An exact copy of every record is the required answer.

═══ Data shown

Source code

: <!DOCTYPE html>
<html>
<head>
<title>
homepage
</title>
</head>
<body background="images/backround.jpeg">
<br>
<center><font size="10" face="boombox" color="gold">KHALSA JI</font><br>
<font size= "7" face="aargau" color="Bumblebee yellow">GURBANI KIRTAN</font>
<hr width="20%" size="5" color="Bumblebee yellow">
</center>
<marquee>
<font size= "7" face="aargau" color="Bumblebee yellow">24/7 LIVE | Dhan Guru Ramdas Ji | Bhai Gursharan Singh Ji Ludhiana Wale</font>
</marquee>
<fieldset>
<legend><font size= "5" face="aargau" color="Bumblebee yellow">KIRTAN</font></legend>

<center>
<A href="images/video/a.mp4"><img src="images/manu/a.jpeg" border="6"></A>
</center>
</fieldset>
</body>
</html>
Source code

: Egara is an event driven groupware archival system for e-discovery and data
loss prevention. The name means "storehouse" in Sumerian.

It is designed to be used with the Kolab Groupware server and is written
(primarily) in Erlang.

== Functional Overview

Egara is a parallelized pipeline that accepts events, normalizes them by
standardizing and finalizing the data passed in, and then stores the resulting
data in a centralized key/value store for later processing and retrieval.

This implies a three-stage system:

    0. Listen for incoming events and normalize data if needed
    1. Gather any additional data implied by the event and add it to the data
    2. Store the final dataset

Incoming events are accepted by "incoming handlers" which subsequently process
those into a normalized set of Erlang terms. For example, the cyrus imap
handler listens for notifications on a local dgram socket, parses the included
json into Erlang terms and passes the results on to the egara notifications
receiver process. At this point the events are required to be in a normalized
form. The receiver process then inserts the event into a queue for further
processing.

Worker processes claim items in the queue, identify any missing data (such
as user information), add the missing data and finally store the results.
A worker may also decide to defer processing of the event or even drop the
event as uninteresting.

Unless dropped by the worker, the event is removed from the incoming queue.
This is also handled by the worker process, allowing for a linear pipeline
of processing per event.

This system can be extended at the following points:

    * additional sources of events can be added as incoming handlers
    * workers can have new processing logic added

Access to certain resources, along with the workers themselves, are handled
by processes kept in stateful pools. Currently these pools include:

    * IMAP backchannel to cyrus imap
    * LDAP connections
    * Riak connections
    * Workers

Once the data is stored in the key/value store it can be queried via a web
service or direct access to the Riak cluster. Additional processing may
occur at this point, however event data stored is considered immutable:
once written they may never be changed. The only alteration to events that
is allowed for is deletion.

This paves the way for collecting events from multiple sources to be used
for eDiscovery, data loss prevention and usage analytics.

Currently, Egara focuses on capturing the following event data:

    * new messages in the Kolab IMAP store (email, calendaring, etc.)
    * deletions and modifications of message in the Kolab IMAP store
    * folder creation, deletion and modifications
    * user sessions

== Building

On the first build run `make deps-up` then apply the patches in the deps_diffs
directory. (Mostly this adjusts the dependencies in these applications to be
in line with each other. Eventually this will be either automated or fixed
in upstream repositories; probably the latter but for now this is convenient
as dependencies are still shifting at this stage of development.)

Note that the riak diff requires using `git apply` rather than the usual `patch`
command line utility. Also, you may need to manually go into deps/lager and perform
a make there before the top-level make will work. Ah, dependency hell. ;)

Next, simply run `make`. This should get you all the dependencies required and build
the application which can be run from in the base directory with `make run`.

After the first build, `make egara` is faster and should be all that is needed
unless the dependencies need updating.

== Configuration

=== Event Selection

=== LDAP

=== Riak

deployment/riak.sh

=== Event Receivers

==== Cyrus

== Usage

══════

## Exercise response:
Source code

: <!DOCTYPE html>
<html>
<head>
<title>
homepage
</title>
</head>
<body background="images/backround.jpeg">
<br>
<center><font size="10" face="boombox" color="gold">KHALSA JI</font><br>
<font size= "7" face="aargau" color="Bumblebee yellow">GURBANI KIRTAN</font>
<hr width="20%" size="5" color="Bumblebee yellow">
</center>
<marquee>
<font size= "7" face="aargau" color="Bumblebee yellow">24/7 LIVE | Dhan Guru Ramdas Ji | Bhai Gursharan Singh Ji Ludhiana Wale</font>
</marquee>
<fieldset>
<legend><font size= "5" face="aargau" color="Bumblebee yellow">KIRTAN</font></legend>

<center>
<A href="images/video/a.mp4"><img src="images/manu/a.jpeg" border="6"></A>
</center>
</fieldset>
</body>
</html>
Source code

: Egara is an event driven groupware archival system for e-discovery and data
loss prevention. The name means "storehouse" in Sumerian.

It is designed to be used with the Kolab Groupware server and is written
(primarily) in Erlang.

== Functional Overview

Egara is a parallelized pipeline that accepts events, normalizes them by
standardizing and finalizing the data passed in, and then stores the resulting
data in a centralized key/value store for later processing and retrieval.

This implies a three-stage system:

    0. Listen for incoming events and normalize data if needed
    1. Gather any additional data implied by the event and add it to the data
    2. Store the final dataset

Incoming events are accepted by "incoming handlers" which subsequently process
those into a normalized set of Erlang terms. For example, the cyrus imap
handler listens for notifications on a local dgram socket, parses the included
json into Erlang terms and passes the results on to the egara notifications
receiver process. At this point the events are required to be in a normalized
form. The receiver process then inserts the event into a queue for further
processing.

Worker processes claim items in the queue, identify any missing data (such
as user information), add the missing data and finally store the results.
A worker may also decide to defer processing of the event or even drop the
event as uninteresting.

Unless dropped by the worker, the event is removed from the incoming queue.
This is also handled by the worker process, allowing for a linear pipeline
of processing per event.

This system can be extended at the following points:

    * additional sources of events can be added as incoming handlers
    * workers can have new processing logic added

Access to certain resources, along with the workers themselves, are handled
by processes kept in stateful pools. Currently these pools include:

    * IMAP backchannel to cyrus imap
    * LDAP connections
    * Riak connections
    * Workers

Once the data is stored in the key/value store it can be queried via a web
service or direct access to the Riak cluster. Additional processing may
occur at this point, however event data stored is considered immutable:
once written they may never be changed. The only alteration to events that
is allowed for is deletion.

This paves the way for collecting events from multiple sources to be used
for eDiscovery, data loss prevention and usage analytics.

Currently, Egara focuses on capturing the following event data:

    * new messages in the Kolab IMAP store (email, calendaring, etc.)
    * deletions and modifications of message in the Kolab IMAP store
    * folder creation, deletion and modifications
    * user sessions

== Building

On the first build run `make deps-up` then apply the patches in the deps_diffs
directory. (Mostly this adjusts the dependencies in these applications to be
in line with each other. Eventually this will be either automated or fixed
in upstream repositories; probably the latter but for now this is convenient
as dependencies are still shifting at this stage of development.)

Note that the riak diff requires using `git apply` rather than the usual `patch`
command line utility. Also, you may need to manually go into deps/lager and perform
a make there before the top-level make will work. Ah, dependency hell. ;)

Next, simply run `make`. This should get you all the dependencies required and build
the application which can be run from in the base directory with `make run`.

After the first build, `make egara` is faster and should be all that is needed
unless the dependencies need updating.

== Configuration

=== Event Selection

=== LDAP

=== Riak

deployment/riak.sh

=== Event Receivers

==== Cyrus

== Usage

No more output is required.